Today, a girlfriend asks to cut my hair and on a whim I let her. In twenty short minutes I go from a respectable suburban mom to an establishment sort of woman on her way to the Country Club. I hate it instantly, drive home in shock, and cry hard for an entire hour.
My 13-year-old reminds me it will grow back. My husband tells me I still have a pretty face. My 10-year-old runs to get a scarf. I wrap the scarf around my head, look in the mirror, and cry some more. I feel ridiculous crying over such vanities with tsunami victims suffering in Japan, and the United States government on the verge of a shutdown. I feel foolish modeling to my girls such a lack of grace and gratitude. They too would have to come to grips with a bad hair cut someday, and the memory of this dramatic episode would not be helpful.
I dry my eyes and run my fingers through my mediocre A-line cut. I am not my haircut, I remind myself. Neither was I my first grade Shirley Temple haircut with the velvet bow. That girl had poise. That girl withstood teasing about her short curls and cats-eye glasses. That girl wrote each letter of her name with dignity. That girl deserves more than this. That girl deserves wisdom, wit, and affection. That girl deserves to be a woman who has learned something of inner beauty, and who still writes each letter of her name with nobility.
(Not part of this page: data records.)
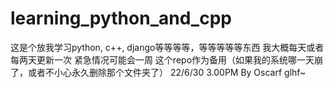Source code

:# learning_python_and_cpp
这是个放我学习python, c++, django等等等等，等等等等等东西
我大概每天或者每两天更新一次
紧急情况可能会一周
这个repo作为备用（如果我的系统哪一天崩了，或者不小心永久删除那个文件夹了）
22/6/30 3.00PM
By Oscarf
glhf~
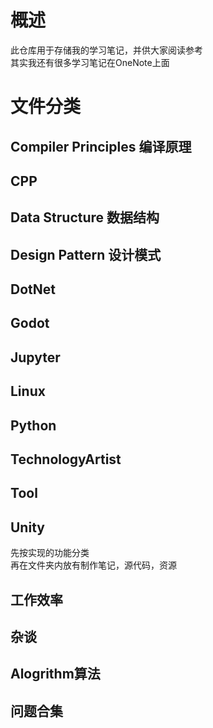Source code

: # 概述
此仓库用于存储我的学习笔记，并供大家阅读参考  
其实我还有很多学习笔记在OneNote上面

# 文件分类
## Compiler Principles 编译原理

## CPP

## Data Structure 数据结构

## Design Pattern 设计模式

## DotNet

## Godot

## Jupyter

## Linux

## Python

## TechnologyArtist

## Tool

## Unity
先按实现的功能分类  
再在文件夹内放有制作笔记，源代码，资源

## 工作效率

## 杂谈

## Alogrithm算法

## 问题合集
Just like Socrates, I pray thee O God, that I may be beautiful within. Wise with the knowing that real beauty comes when I seek to reveal the beauty of others. Meek enough to understand that in the compassionate unveiling of others, the light of my own soul is revealed.
I can do this with simple acts of kindness, like listening with interest of others and taking inspired action on that which I am called to do. I can plead to see others and myself through the renewed eyes of wonder and the holy awe of a child. I can, instead of looking in the mirror at my reflection, become an illuminated reflection of that which is love.
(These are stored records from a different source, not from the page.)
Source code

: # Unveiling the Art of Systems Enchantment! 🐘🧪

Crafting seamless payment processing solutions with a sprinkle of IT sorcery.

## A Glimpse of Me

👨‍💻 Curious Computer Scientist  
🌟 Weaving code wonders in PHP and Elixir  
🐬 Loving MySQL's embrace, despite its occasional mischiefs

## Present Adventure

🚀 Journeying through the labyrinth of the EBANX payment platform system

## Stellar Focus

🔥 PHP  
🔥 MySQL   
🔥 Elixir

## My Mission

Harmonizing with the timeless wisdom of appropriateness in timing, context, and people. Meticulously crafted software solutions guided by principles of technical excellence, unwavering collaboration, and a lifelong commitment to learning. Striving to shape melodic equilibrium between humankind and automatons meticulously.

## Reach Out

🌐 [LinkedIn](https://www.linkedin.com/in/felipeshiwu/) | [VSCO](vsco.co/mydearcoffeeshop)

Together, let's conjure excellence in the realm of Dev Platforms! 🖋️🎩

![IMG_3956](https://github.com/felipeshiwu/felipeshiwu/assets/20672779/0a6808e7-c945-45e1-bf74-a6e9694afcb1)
I am not my haircut. I am a simple girl who today, is choosing again. Instead of vain tears, I choose gratitude, and grace. Instead of self reflection, I choose to reflect the brilliant light and resplendence of others. In doing so, I honor my little Shirley Temple, who chose, despite the jeers of her peers, to write each letter of her name, with the dignity of a girl who knew something of sparkling from within.